__Task details__: All lines at and after the one containing "## Collecting Data", up to the end of the listing below, are to be printed exactly, with the pictures omitted.

·····

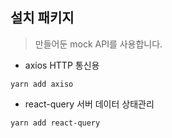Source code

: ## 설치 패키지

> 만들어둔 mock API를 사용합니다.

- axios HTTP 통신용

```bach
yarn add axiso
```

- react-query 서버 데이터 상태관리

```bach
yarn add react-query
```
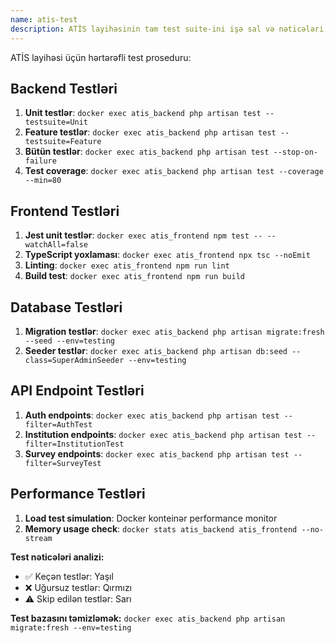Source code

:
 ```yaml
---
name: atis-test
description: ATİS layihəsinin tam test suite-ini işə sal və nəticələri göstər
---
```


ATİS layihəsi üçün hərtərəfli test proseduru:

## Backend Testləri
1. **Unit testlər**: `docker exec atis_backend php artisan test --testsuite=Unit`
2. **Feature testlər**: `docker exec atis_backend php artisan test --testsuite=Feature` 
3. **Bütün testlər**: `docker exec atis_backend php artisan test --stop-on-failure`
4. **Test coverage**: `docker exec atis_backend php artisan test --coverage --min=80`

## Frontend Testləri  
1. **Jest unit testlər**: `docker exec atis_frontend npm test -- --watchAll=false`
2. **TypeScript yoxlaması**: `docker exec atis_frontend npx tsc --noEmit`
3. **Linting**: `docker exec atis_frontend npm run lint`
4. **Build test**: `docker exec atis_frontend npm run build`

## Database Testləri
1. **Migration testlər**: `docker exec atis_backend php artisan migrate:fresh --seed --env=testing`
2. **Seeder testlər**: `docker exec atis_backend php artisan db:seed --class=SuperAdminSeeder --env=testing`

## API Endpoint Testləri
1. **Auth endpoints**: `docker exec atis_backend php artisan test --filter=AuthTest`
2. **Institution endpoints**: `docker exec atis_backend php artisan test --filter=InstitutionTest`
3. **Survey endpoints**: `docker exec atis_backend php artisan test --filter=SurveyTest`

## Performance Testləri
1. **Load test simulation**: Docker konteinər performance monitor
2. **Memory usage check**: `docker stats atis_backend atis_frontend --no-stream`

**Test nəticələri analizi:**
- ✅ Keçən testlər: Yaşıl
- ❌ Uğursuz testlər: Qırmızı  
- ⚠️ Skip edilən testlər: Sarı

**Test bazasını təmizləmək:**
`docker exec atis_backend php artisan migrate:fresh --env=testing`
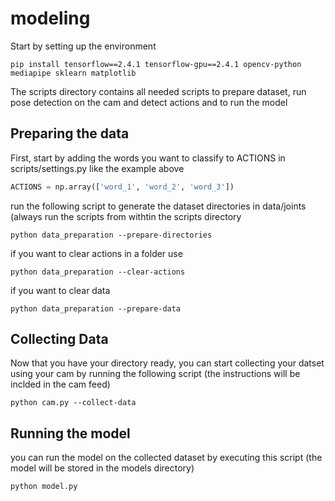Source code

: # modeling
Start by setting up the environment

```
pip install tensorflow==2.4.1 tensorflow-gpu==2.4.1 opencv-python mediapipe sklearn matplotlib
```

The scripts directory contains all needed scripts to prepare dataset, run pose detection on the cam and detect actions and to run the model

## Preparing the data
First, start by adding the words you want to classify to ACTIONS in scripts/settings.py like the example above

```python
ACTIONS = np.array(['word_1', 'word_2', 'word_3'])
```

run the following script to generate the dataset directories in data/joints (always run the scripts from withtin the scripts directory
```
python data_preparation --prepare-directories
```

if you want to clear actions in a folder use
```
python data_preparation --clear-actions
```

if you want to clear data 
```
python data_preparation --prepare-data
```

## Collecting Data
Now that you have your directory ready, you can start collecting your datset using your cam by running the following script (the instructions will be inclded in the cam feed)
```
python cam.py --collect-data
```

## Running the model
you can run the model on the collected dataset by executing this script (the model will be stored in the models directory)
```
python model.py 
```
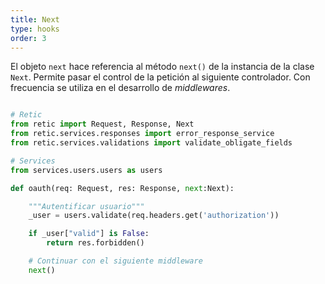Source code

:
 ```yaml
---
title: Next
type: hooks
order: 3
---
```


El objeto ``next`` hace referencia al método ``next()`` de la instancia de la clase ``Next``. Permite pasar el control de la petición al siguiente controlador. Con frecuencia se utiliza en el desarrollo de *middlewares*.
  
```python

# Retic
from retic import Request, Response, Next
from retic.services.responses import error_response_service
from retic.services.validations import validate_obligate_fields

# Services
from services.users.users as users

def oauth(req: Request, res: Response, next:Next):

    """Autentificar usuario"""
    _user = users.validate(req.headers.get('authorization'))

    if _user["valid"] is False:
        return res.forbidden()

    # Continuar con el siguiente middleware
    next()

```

·····

__Answer section__:
## Collecting Data
Now that you have your directory ready, you can start collecting your datset using your cam by running the following script (the instructions will be inclded in the cam feed)
```
python cam.py --collect-data
```

## Running the model
you can run the model on the collected dataset by executing this script (the model will be stored in the models directory)
```
python model.py 
```
Source code

:
 ```yaml
---
title: Next
type: hooks
order: 3
---
```


El objeto ``next`` hace referencia al método ``next()`` de la instancia de la clase ``Next``. Permite pasar el control de la petición al siguiente controlador. Con frecuencia se utiliza en el desarrollo de *middlewares*.
  
```python

# Retic
from retic import Request, Response, Next
from retic.services.responses import error_response_service
from retic.services.validations import validate_obligate_fields

# Services
from services.users.users as users

def oauth(req: Request, res: Response, next:Next):

    """Autentificar usuario"""
    _user = users.validate(req.headers.get('authorization'))

    if _user["valid"] is False:
        return res.forbidden()

    # Continuar con el siguiente middleware
    next()

```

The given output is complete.